CAI International (CAP) is doubling its investment for this year to meet growing demand. Additionally, the company recently posted its sixth earnings surprise in the past 7 quarters.
CAI International manages and leases intermodal freight containers on a global scale. These types of containers are used to move cargo via ship, rail or truck.
Net Income Up 63%
On Aug 3 reported quarterly results that showed container rental revenue up more than 13% sequentially. Average utilization was up almost 900 bps to 95.1%.
CAI reported net income of $5.7 million, up 73% since the same period last year. Earnings broke down 31 cents per share, beating the Zacks Consensus Estimate by 7 cents. CAI has surprised in 6 of the past 7 quarters.
Management maintains its optimistic view, expecting strong demand. CAI expects to invest $200 million in new containers, twice as much as previously forecast.
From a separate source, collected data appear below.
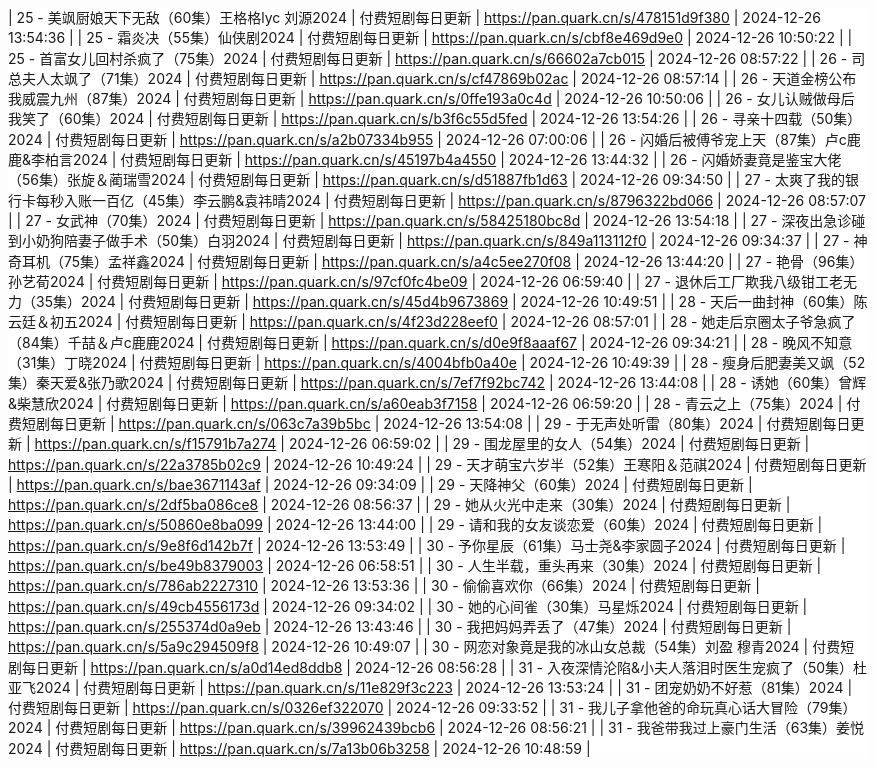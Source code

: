 | 25 - 美飒厨娘天下无敌（60集）王格格lyc 刘源2024                     | 付费短剧每日更新 | https://pan.quark.cn/s/478151d9f380  | 2024-12-26 13:54:36 |
| 25 - 霜炎决（55集）仙侠剧2024                                | 付费短剧每日更新 | https://pan.quark.cn/s/cbf8e469d9e0  | 2024-12-26 10:50:22 |
| 25 - 首富女儿回村杀疯了（75集）2024                             | 付费短剧每日更新 | https://pan.quark.cn/s/66602a7cb015  | 2024-12-26 08:57:22 |
| 26 - 司总夫人太飒了（71集）2024                               | 付费短剧每日更新 | https://pan.quark.cn/s/cf47869b02ac  | 2024-12-26 08:57:14 |
| 26 - 天道金榜公布我威震九州（87集）2024                           | 付费短剧每日更新 | https://pan.quark.cn/s/0ffe193a0c4d  | 2024-12-26 10:50:06 |
| 26 - 女儿认贼做母后我笑了（60集）2024                            | 付费短剧每日更新 | https://pan.quark.cn/s/b3f6c55d5fed  | 2024-12-26 13:54:26 |
| 26 - 寻亲十四载（50集）2024                                 | 付费短剧每日更新 | https://pan.quark.cn/s/a2b07334b955  | 2024-12-26 07:00:06 |
| 26 - 闪婚后被傅爷宠上天（87集）卢c鹿鹿&李柏言2024                     | 付费短剧每日更新 | https://pan.quark.cn/s/45197b4a4550  | 2024-12-26 13:44:32 |
| 26 - 闪婚娇妻竟是鉴宝大佬（56集）张旋＆蔺瑞雪2024                      | 付费短剧每日更新 | https://pan.quark.cn/s/d51887fb1d63  | 2024-12-26 09:34:50 |
| 27 - 太爽了我的银行卡每秒入账一百亿（45集）李云鹏&袁祎晴2024                | 付费短剧每日更新 | https://pan.quark.cn/s/8796322bd066  | 2024-12-26 08:57:07 |
| 27 - 女武神（70集）2024                                   | 付费短剧每日更新 | https://pan.quark.cn/s/58425180bc8d  | 2024-12-26 13:54:18 |
| 27 - 深夜出急诊碰到小奶狗陪妻子做手术（50集）白羽2024                    | 付费短剧每日更新 | https://pan.quark.cn/s/849a113112f0  | 2024-12-26 09:34:37 |
| 27 - 神奇耳机（75集）孟祥鑫2024                               | 付费短剧每日更新 | https://pan.quark.cn/s/a4c5ee270f08  | 2024-12-26 13:44:20 |
| 27 - 艳骨（96集）孙艺荀2024                                 | 付费短剧每日更新 | https://pan.quark.cn/s/97cf0fc4be09  | 2024-12-26 06:59:40 |
| 27 - 退休后工厂欺我八级钳工老无力（35集）2024                        | 付费短剧每日更新 | https://pan.quark.cn/s/45d4b9673869  | 2024-12-26 10:49:51 |
| 28 - 天后一曲封神（60集）陈云廷＆初五2024                          | 付费短剧每日更新 | https://pan.quark.cn/s/4f23d228eef0  | 2024-12-26 08:57:01 |
| 28 - 她走后京圈太子爷急疯了（84集）千喆＆卢c鹿鹿2024                    | 付费短剧每日更新 | https://pan.quark.cn/s/d0e9f8aaaf67  | 2024-12-26 09:34:21 |
| 28 - 晚风不知意（31集）丁晓2024                               | 付费短剧每日更新 | https://pan.quark.cn/s/4004bfb0a40e  | 2024-12-26 10:49:39 |
| 28 - 瘦身后肥妻美又飒（52集）秦天爱&张乃歌2024                       | 付费短剧每日更新 | https://pan.quark.cn/s/7ef7f92bc742  | 2024-12-26 13:44:08 |
| 28 - 诱她（60集）曾辉&柴慧欣2024                              | 付费短剧每日更新 | https://pan.quark.cn/s/a60eab3f7158  | 2024-12-26 06:59:20 |
| 28 - 青云之上（75集）2024                                  | 付费短剧每日更新 | https://pan.quark.cn/s/063c7a39b5bc  | 2024-12-26 13:54:08 |
| 29 - 于无声处听雷（80集）2024                                | 付费短剧每日更新 | https://pan.quark.cn/s/f15791b7a274  | 2024-12-26 06:59:02 |
| 29 - 围龙屋里的女人（54集）2024                               | 付费短剧每日更新 | https://pan.quark.cn/s/22a3785b02c9  | 2024-12-26 10:49:24 |
| 29 - 天才萌宝六岁半（52集）王寒阳＆范祺2024                         | 付费短剧每日更新 | https://pan.quark.cn/s/bae3671143af  | 2024-12-26 09:34:09 |
| 29 - 天降神父（60集）2024                                  | 付费短剧每日更新 | https://pan.quark.cn/s/2df5ba086ce8  | 2024-12-26 08:56:37 |
| 29 - 她从火光中走来（30集）2024                               | 付费短剧每日更新 | https://pan.quark.cn/s/50860e8ba099  | 2024-12-26 13:44:00 |
| 29 - 请和我的女友谈恋爱（60集）2024                             | 付费短剧每日更新 | https://pan.quark.cn/s/9e8f6d142b7f  | 2024-12-26 13:53:49 |
| 30 - 予你星辰（61集）马士尧&李家圆子2024                          | 付费短剧每日更新 | https://pan.quark.cn/s/be49b8379003  | 2024-12-26 06:58:51 |
| 30 - 人生半载，重头再来（30集）2024                             | 付费短剧每日更新 | https://pan.quark.cn/s/786ab2227310  | 2024-12-26 13:53:36 |
| 30 - 偷偷喜欢你（66集）2024                                 | 付费短剧每日更新 | https://pan.quark.cn/s/49cb4556173d  | 2024-12-26 09:34:02 |
| 30 - 她的心间雀（30集）马星烁2024                              | 付费短剧每日更新 | https://pan.quark.cn/s/255374d0a9eb  | 2024-12-26 13:43:46 |
| 30 - 我把妈妈弄丢了（47集）2024                               | 付费短剧每日更新 | https://pan.quark.cn/s/5a9c294509f8  | 2024-12-26 10:49:07 |
| 30 - 网恋对象竟是我的冰山女总裁（54集）刘盈 穆青2024                    | 付费短剧每日更新 | https://pan.quark.cn/s/a0d14ed8ddb8  | 2024-12-26 08:56:28 |
| 31 - 入夜深情沦陷&小夫人落泪时医生宠疯了（50集）杜亚飞2024                 | 付费短剧每日更新 | https://pan.quark.cn/s/11e829f3c223  | 2024-12-26 13:53:24 |
| 31 - 团宠奶奶不好惹（81集）2024                               | 付费短剧每日更新 | https://pan.quark.cn/s/0326ef322070  | 2024-12-26 09:33:52 |
| 31 - 我儿子拿他爸的命玩真心话大冒险（79集）2024                       | 付费短剧每日更新 | https://pan.quark.cn/s/39962439bcb6  | 2024-12-26 08:56:21 |
| 31 - 我爸带我过上豪门生活（63集）姜悦2024                          | 付费短剧每日更新 | https://pan.quark.cn/s/7a13b06b3258  | 2024-12-26 10:48:59 |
The results and outlook were enough for analysts to raised full-year estimates for this year 12 cents, to $1.16 on average. Projections for next year are up 13 cents to $1.65.
If CAI meets these expectations, year-over-year growth with be at 47% this year and another 42% next year.
Shares of CAP are trading with attractive valuations. The forward P/E is about 12 times earnings and the PEG ratio is coming in at 1.1.
CAI International is operating much more efficiently than its peers. The company has a net profit margin of nearly 5 times the industry average, 23.6% compared to 5.1%. CAI’s ROE is 12.1%, well above the 7.4% its peers average.
CAP immediately jumped to pressure the 52-week high, but market weakness as of late sapped the momentum. It may take some cooperation from the market, but if shares can take out that high there will be plenty of upside.